◆ EXERCISE DETAILS ◆
Determine how many lines of the entries include the word "Bank", and report that number with no further text.

◆ PROVIDED INFORMATION ◆
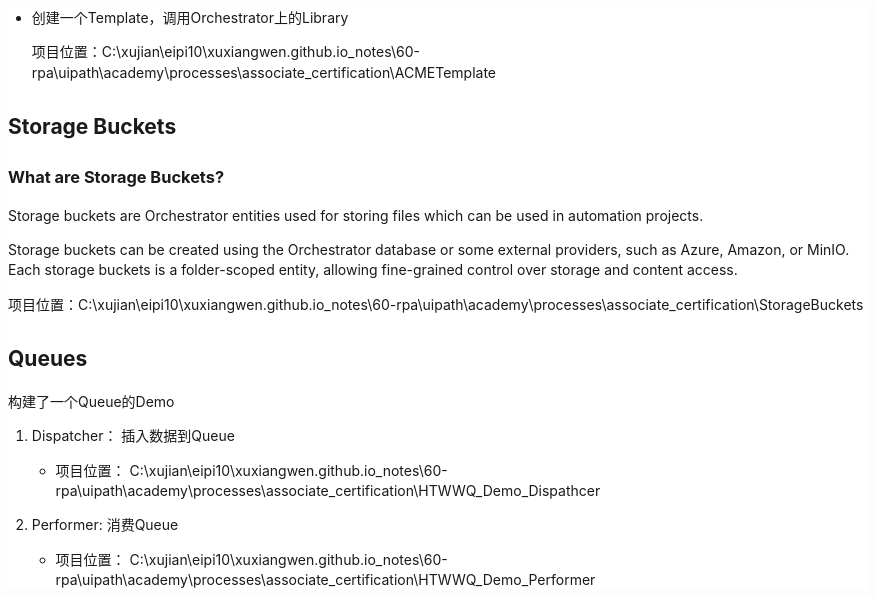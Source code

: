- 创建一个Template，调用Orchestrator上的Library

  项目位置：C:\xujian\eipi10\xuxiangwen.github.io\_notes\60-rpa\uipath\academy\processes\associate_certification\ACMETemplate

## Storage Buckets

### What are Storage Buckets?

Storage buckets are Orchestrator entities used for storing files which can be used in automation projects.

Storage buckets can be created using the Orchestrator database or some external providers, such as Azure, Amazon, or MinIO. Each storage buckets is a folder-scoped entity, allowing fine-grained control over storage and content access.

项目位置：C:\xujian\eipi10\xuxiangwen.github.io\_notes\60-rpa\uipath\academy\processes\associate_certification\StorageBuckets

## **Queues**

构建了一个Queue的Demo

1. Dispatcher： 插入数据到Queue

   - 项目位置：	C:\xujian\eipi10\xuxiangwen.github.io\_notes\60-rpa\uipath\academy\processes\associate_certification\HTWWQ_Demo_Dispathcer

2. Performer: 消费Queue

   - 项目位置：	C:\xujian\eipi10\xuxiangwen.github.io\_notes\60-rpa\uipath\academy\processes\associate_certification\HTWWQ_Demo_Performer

==

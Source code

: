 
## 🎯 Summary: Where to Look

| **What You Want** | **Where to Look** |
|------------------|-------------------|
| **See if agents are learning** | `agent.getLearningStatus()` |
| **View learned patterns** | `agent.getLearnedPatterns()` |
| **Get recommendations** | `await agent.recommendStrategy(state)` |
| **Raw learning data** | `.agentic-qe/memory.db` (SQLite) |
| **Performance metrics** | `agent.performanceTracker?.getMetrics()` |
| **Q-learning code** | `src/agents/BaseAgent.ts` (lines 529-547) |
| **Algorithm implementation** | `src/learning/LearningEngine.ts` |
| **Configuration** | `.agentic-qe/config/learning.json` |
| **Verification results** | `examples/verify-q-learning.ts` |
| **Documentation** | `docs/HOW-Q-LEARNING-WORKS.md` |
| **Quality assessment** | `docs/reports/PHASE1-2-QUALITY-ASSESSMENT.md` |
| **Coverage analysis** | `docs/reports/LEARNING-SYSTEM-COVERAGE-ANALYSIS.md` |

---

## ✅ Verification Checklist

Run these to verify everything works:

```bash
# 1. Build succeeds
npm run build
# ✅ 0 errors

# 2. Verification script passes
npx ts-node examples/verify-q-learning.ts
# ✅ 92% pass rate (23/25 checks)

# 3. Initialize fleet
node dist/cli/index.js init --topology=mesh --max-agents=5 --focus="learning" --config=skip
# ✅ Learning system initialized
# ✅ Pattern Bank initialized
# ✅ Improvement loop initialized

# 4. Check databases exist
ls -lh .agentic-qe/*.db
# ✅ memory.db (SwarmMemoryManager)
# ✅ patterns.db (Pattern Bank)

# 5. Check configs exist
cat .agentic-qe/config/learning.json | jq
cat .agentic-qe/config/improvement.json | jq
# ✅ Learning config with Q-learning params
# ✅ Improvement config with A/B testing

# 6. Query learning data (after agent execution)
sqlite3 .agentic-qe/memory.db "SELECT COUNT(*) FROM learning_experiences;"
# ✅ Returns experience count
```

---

--

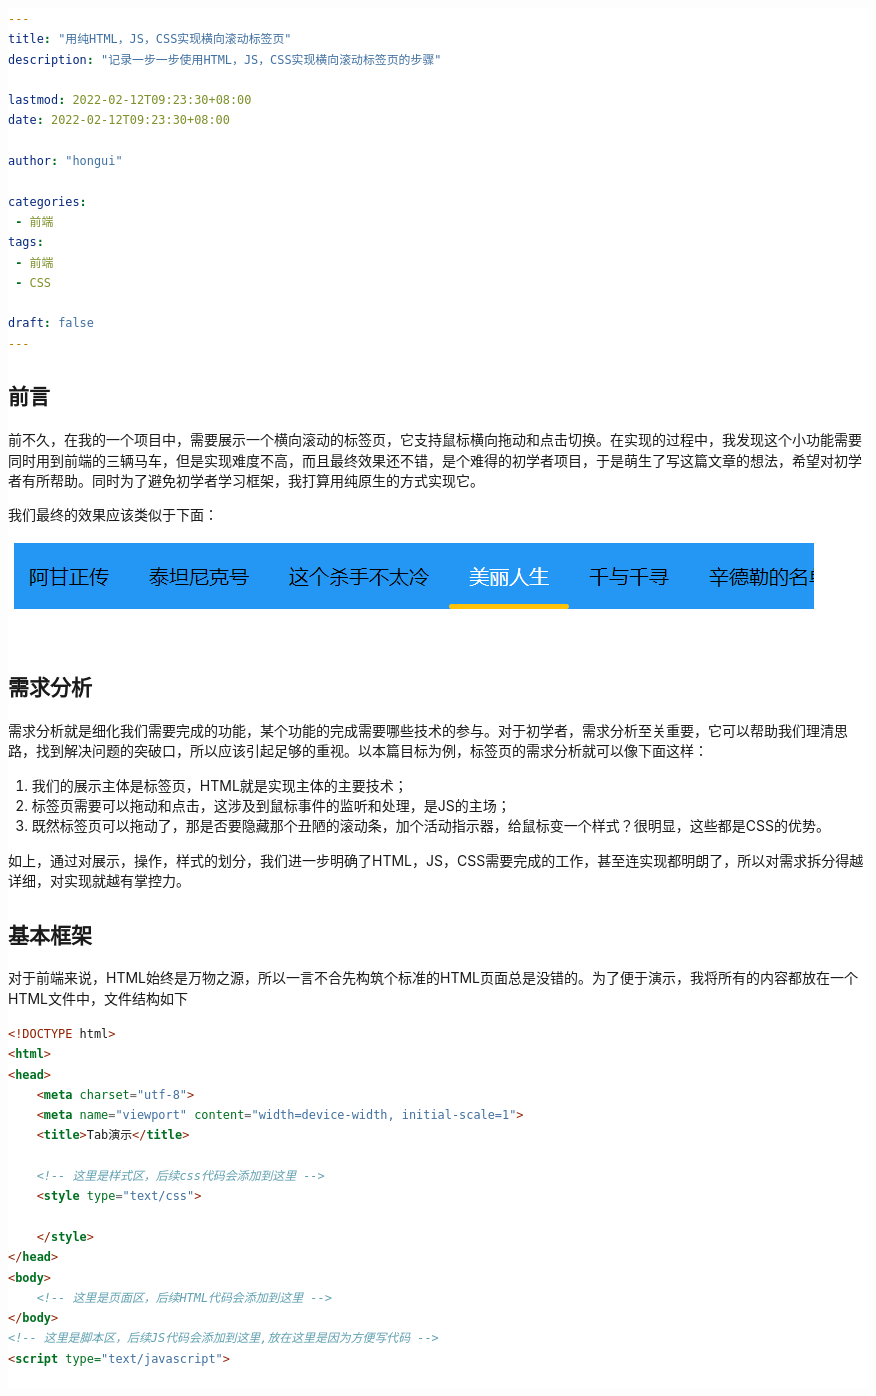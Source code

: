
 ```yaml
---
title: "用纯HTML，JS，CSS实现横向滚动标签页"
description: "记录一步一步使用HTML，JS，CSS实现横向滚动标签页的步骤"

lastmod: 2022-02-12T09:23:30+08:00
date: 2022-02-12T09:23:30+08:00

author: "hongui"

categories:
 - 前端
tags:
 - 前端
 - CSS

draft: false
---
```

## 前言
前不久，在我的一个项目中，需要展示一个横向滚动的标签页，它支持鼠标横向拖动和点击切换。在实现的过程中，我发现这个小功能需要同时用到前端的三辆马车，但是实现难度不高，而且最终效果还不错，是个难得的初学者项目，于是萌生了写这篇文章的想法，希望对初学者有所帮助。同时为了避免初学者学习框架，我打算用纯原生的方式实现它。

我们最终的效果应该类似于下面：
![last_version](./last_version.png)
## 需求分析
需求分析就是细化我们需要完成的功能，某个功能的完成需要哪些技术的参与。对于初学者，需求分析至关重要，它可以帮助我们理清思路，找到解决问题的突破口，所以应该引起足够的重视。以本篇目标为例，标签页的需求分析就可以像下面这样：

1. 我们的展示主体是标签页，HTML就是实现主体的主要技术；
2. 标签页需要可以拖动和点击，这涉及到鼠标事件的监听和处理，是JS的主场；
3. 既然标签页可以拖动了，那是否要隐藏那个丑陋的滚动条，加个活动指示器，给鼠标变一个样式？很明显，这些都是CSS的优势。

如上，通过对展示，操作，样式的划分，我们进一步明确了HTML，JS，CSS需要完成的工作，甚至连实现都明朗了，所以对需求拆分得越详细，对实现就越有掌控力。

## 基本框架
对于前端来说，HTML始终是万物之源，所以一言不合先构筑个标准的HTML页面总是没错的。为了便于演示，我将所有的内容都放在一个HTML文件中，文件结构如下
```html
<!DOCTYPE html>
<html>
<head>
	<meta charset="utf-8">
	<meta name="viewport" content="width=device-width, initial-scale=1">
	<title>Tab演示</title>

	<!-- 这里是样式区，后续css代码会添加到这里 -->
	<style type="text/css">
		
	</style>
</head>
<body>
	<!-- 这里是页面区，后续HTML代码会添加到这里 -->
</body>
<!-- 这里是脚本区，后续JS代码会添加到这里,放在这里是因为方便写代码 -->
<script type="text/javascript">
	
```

◆ EXERCISE OUTPUT ◆
2